Provided data
[Start of Attachment]
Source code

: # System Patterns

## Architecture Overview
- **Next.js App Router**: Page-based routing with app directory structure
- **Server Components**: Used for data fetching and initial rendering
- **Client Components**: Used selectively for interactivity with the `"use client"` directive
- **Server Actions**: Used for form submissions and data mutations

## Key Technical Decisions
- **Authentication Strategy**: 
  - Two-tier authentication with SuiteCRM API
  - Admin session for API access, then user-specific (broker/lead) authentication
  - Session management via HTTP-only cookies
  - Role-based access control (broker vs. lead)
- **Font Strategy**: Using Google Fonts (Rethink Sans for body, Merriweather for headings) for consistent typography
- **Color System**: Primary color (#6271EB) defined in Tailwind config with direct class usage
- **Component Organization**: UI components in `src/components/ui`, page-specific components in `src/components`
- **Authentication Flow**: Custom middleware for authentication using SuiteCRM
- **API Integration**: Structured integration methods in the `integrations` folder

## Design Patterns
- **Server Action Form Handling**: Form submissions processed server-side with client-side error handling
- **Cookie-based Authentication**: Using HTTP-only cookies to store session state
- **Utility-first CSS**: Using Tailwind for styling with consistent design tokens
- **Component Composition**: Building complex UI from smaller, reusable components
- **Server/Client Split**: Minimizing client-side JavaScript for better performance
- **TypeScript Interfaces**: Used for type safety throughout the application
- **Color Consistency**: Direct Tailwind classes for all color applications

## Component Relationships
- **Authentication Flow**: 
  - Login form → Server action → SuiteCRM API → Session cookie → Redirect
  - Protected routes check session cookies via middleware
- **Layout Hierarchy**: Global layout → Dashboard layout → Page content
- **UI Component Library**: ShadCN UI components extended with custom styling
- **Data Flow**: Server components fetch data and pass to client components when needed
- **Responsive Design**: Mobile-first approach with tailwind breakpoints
[End of Attachment]
[Start of Attachment]
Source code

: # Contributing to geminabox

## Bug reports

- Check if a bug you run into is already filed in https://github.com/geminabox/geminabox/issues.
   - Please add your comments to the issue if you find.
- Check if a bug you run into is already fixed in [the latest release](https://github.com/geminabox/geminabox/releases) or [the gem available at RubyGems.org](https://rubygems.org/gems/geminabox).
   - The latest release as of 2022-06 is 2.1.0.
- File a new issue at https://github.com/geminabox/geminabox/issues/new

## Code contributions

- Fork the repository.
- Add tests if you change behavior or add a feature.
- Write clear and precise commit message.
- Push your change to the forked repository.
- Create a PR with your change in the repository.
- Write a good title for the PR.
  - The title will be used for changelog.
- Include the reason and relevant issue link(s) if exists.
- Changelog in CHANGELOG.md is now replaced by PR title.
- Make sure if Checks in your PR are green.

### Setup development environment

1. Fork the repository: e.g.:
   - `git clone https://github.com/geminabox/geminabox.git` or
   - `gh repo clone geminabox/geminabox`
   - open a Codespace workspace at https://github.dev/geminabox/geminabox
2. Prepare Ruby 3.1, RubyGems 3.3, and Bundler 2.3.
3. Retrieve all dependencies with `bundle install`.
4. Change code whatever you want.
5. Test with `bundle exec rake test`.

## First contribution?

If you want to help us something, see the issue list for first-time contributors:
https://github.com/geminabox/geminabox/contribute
[End of Attachment]
[Start of Attachment]
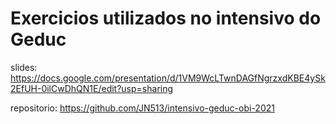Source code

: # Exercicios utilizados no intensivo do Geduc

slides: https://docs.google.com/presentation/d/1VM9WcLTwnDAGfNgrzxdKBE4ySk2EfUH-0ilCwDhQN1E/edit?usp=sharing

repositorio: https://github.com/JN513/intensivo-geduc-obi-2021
[End of Attachment]
Scan the material above for the string "access". Return each line where it occurs.

  - Admin session for API access, then user-specific (broker/lead) authentication
  - Role-based access control (broker vs. lead)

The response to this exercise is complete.